La troisième réponse n'en est pas une, et c'est la seule. Elle intègre à une dose variable le point central du libéralisme : le pouvoir et la société ne peuvent se confondre, et doivent passer l'un et l'autre un contrat. On reconnaît l'idéal "démocratique libéral". Mais cette réponse elle-même renferme une part d'utopie : ce contrat même, supposé transparent, explicite, satisfaisant pour les deux parties. Et il ne peut jamais être tout cela, puisqu'il relie un pouvoir divisé, animé de tensions, à une société elle-même tiraillée. Et dans un cas comme dans l'autre, ces contradictions peuvent être motrices ou paralysantes.


Les tensions du pouvoir sont arbitrées par la nécessité sociale : en dernière analyse, on ne l'emporte politiquement que si on paraît, à tort ou à raison, répondre aux aspirations dominantes. Être ce que l'on appelait dans la politique parlementaire du XIXe siècle "l'homme nécessaire".


Les tensions de la société requièrent elles aussi un arbitrage du pouvoir. Beaucoup d'arbitrages, à tort et à travers. Combien de fois, soumis à cette nécessité, un homme ou une femme politique peut-il (ou elle) avoir envie de dire : ce n'est pas dans mon programme, laissez-moi, je ne veux pas de vos querelles... - Il faudra pourtant prendre position.

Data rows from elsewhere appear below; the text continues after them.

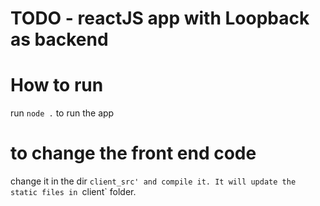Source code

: # TODO - reactJS app with Loopback as backend

# How to run
run `node .` to run the app

# to change the front end code
change it in the dir `client_src' and compile it. It will update the static files in `client` folder.
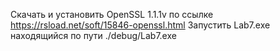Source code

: Скачать и установить OpenSSL 1.1.1v по ссылке https://rsload.net/soft/15846-openssl.html
Запустить Lab7.exe находящийся по пути ./debug/Lab7.exe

Les idées politiques surgissent ici. Si elles ne sont pas simplement des divagations de théoricien, des marottes d'universitaires, elles sont tout ce qui permet dans la durée les rapports du pouvoir et de la société civile. Elles ne sont pas, dans le contexte de la "troisième réponse", des diktats auxquels l'humanité devrait se plier. Elles sont des régulatrices et des stimulants.


Le socialisme, le libéralisme, le gaullisme s'il existe encore, l'écologie politique, le nationalisme, ce dont des traditions politiques plus ou moins anciennes qui tentent d'ordonner le chaos obligé des relations entre pouvoir et société civile. Les idées ne doivent pas gouverner, mais on ne gouverne pas sans elles. C'est pourquoi sur le plan politique, le premier, le véritable engagement des intellectuels, c'est, tout simplement, de penser. Il y a là une place, une mission, à remplir par la plume/le clavier et la parole.


Mais revenons à la France : la fracture y est tout particulièrement à inventorier, parce qu'elle est plus ample qu'ailleurs et qui depuis les années 1960, elle tend à s'élargir - ce sera l'objet d'un prochain post.